Securing a PyTorch MLOps Pipeline on Azure with Jenkins and JWT-based Workload Identity

DevSecOps

Word Count: 2.5k

Read Times: 15 Min

Our PyTorch model deployment pipeline was functional but carried a significant security liability. It relied on a long-lived Azure Service Principal secret stored directly in Jenkins Credentials. During a routine security audit, this was flagged as a critical vulnerability. A compromised Jenkins instance meant an attacker could extract this credential, granting them persistent, and often overly broad, access to our Azure environment. The mandate was clear: eliminate static, long-lived cloud credentials from our CI/CD system entirely.

The initial thought was to rotate secrets more frequently using Azure Key Vault. However, this only shifts the problem. The Jenkins pipeline would still need an initial secret to authenticate to the Key Vault. The core issue of a stored credential remains. A more fundamental change was required. We decided to pursue a “passwordless” architecture leveraging Azure’s Workload Identity Federation. The concept is to establish a trust relationship between our Jenkins instance (acting as an OpenID Connect provider) and Azure Active Directory. This allows Jenkins to issue a short-lived JSON Web Token (JWT) for a specific pipeline run, which Azure then exchanges for a temporary, narrowly-scoped Azure access token. No secrets are stored, and access is ephemeral by design.

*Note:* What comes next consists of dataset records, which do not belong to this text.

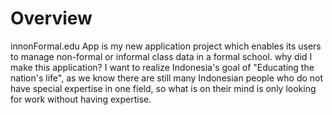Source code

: # Overview
innonFormal.edu App is my new application project which enables its users to manage non-formal or informal class data in a formal school. why did I make this application? I want to realize Indonesia's goal of "Educating the nation's life", as we know there are still many Indonesian people who do not have special expertise in one field, so what is on their mind is only looking for work without having expertise.
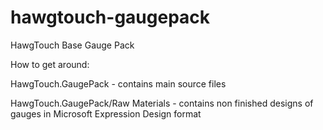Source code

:hawgtouch-gaugepack
===================

HawgTouch Base Gauge Pack


How to get around:

HawgTouch.GaugePack - contains main source files

HawgTouch.GaugePack/Raw Materials - contains non finished designs of gauges in Microsoft Expression Design format

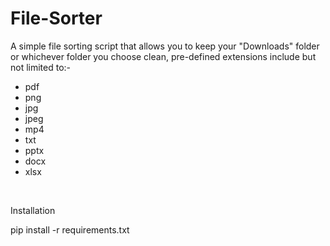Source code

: # File-Sorter
<p>A simple file sorting script that allows you to keep your "Downloads" folder or whichever folder you choose clean, pre-defined extensions include but not limited to:- </p>
<ul>
  <li>pdf</li>
  <li>png</li>
  <li>jpg</li>
  <li>jpeg</li>
  <li>mp4</li>
  <li>txt</li>
  <li>pptx</li>
  <li>docx</li>
  <li>xlsx</li>
</ul>

<br>

Installation
<p> pip install -r requirements.txt</p>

The architecture centers on four components: Jenkins, which orchestrates the pipeline and issues OIDC JWTs; Azure, which provides the target infrastructure and identity management; PyTorch, the payload being delivered; and the JWT, the cryptographic glue enabling this secure handshake. We selected Azure Kubernetes Service (AKS) as our deployment target due to its robust ecosystem for serving containerized models and Azure Container Registry (ACR) for storing our versioned model images. The entire process hinges on correctly configuring the federated trust between the Jenkins OIDC provider and a User-Assigned Managed Identity in Azure, which will be granted the precise, minimal permissions required for the deployment.

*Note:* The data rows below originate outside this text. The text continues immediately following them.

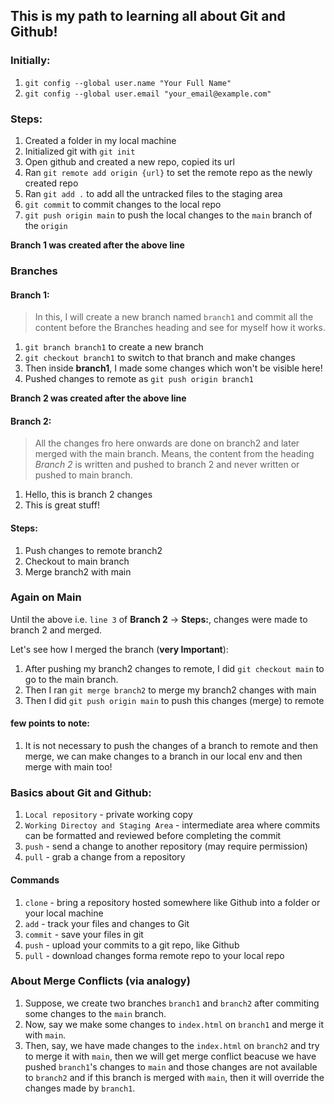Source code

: ## This is my path to learning all about Git and Github!

### Initially:
1. `git config --global user.name "Your Full Name"`
2. `git config --global user.email "your_email@example.com"`

### Steps:
1. Created a folder in my local machine
2. Initialized git with `git init`
3. Open github and created a new repo, copied its url
4. Ran `git remote add origin {url}` to set the remote repo as the newly created repo
5. Ran `git add .` to add all the untracked files to the staging area
6. `git commit` to commit changes to the local repo
7. `git push origin main` to push the local changes to the `main` branch of the `origin`

**Branch 1 was created after the above line**

### Branches

#### Branch 1:
> In this, I will create a new branch named `branch1` and commit all the content before the Branches heading and see for myself how it works.

1. `git branch branch1` to create a new branch
2. `git checkout branch1` to switch to that branch and make changes
3. Then inside **branch1**, I made some changes which won't be visible here!
4. Pushed changes to remote as `git push origin branch1`

**Branch 2 was created after the above line**

#### Branch 2:
> All the changes fro here onwards are done on branch2 and later merged with the main branch.
> Means, the content from the heading *Branch 2* is written and pushed to branch 2 and never written or pushed to main branch.

1. Hello, this is branch 2 changes
2. This is great stuff!
   
#### Steps:
1. Push changes to remote branch2
2. Checkout to main branch
3. Merge branch2 with main

### Again on Main
Until the above i.e. `line 3` of **Branch 2** -> **Steps:**, changes were made to branch 2 and merged.

Let's see how I merged the branch (**very Important**):
1. After pushing my branch2 changes to remote, I did `git checkout main` to go to the main branch.
2. Then I ran `git merge branch2` to merge my branch2 changes with main
3. Then I did `git push origin main` to push this changes (merge) to remote

#### few points to note:
1. It is not necessary to push the changes of a branch to remote and then merge, we can make changes to a branch in our local env and then merge with main too!
   
### Basics about Git and Github:
1. `Local repository` - private working copy 
2. `Working Directoy and Staging Area` - intermediate area where commits can be formatted and reviewed before completing the commit
3. `push` - send a change to another repository (may require permission)
4. `pull` - grab a change from a repository


#### Commands
1. `clone` - bring a repository hosted somewhere like Github into a folder or your local machine
2. `add` - track your files and changes to Git
3. `commit` - save your files in git
4. `push` - upload your commits to a git repo, like Github
5. `pull` - download changes forma remote repo to your local repo

### About Merge Conflicts (via analogy)
1. Suppose, we create two branches `branch1` and `branch2` after commiting some changes to the `main` branch.
2. Now, say we make some changes to `index.html` on `branch1` and merge it with `main`.
3. Then, say, we have made changes to the `index.html` on `branch2` and try to merge it with `main`, then we will get merge conflict beacuse we have pushed `branch1`'s changes to `main` and those changes are not available to `branch2` and if this branch is merged with `main`, then it will override the changes made by `branch1`.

Phase 1: Establishing the Trust Anchor in Azure

Before Jenkins can talk to Azure, the Azure environment must be configured to trust it. This involves creating the target infrastructure and, most critically, the identity components. In a real-world project, this setup should be managed via Infrastructure as Code (e.g., Terraform), but for clarity, the raw Azure CLI commands demonstrate the underlying mechanics.

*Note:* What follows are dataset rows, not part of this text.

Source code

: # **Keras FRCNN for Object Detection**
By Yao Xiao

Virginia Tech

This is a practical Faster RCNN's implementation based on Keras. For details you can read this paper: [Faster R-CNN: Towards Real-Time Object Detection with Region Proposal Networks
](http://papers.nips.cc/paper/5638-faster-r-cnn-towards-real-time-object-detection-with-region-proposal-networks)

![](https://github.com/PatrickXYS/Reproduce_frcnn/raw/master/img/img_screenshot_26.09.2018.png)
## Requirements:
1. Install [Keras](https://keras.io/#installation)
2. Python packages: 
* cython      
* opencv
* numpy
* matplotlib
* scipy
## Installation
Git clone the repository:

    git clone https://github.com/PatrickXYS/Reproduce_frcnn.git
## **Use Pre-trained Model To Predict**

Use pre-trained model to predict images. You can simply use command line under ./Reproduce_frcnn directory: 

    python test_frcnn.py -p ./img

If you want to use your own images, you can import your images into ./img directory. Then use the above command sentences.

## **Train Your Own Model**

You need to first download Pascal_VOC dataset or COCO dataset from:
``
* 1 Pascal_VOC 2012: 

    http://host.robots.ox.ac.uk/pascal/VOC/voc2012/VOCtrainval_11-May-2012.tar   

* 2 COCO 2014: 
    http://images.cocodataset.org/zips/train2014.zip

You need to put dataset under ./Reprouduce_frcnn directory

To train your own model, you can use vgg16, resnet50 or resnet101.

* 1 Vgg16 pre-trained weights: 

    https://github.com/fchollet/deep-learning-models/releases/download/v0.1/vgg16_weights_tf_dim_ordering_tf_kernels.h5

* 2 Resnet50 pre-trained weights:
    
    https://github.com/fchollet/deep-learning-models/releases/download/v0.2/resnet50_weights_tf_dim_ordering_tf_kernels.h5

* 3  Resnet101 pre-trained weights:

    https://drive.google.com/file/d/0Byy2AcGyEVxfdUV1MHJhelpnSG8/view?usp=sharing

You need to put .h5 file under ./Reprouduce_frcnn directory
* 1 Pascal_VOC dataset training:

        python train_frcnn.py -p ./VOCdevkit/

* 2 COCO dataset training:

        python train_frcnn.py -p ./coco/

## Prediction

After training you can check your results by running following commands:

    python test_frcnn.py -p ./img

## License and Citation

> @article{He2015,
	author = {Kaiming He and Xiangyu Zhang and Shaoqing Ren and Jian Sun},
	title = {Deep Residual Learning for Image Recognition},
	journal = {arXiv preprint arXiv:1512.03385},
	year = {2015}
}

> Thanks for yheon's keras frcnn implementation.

The first step is setting up the necessary resources: a resource group, the container registry, and the Kubernetes cluster.

# Set environment variables for consistency
export RESOURCE_GROUP="pytorch-secure-pipeline-rg"
export LOCATION="eastus"
export ACR_NAME="pytorchsecureacr$(openssl rand -hex 4)"
export AKS_NAME="pytorch-secure-aks"
export MANAGED_IDENTITY_NAME="jenkins-deployer-identity"

# Create Resource Group
az group create --name $RESOURCE_GROUP --location $LOCATION

# Create Azure Container Registry
az acr create \
  --resource-group $RESOURCE_GROUP \
  --name $ACR_NAME \
  --sku Basic \
  --admin-enabled false # Best practice: disable admin user

# Create AKS Cluster
# Note: In production, use a more robust configuration with networking specifics
az aks create \
  --resource-group $RESOURCE_GROUP \
  --name $AKS_NAME \
  --node-count 1 \
  --generate-ssh-keys \
  --enable-managed-identity

With the infrastructure in place, the core identity configuration begins. We need a User-Assigned Managed Identity that our Jenkins job will assume. This identity will be granted permissions, not the Jenkins server itself.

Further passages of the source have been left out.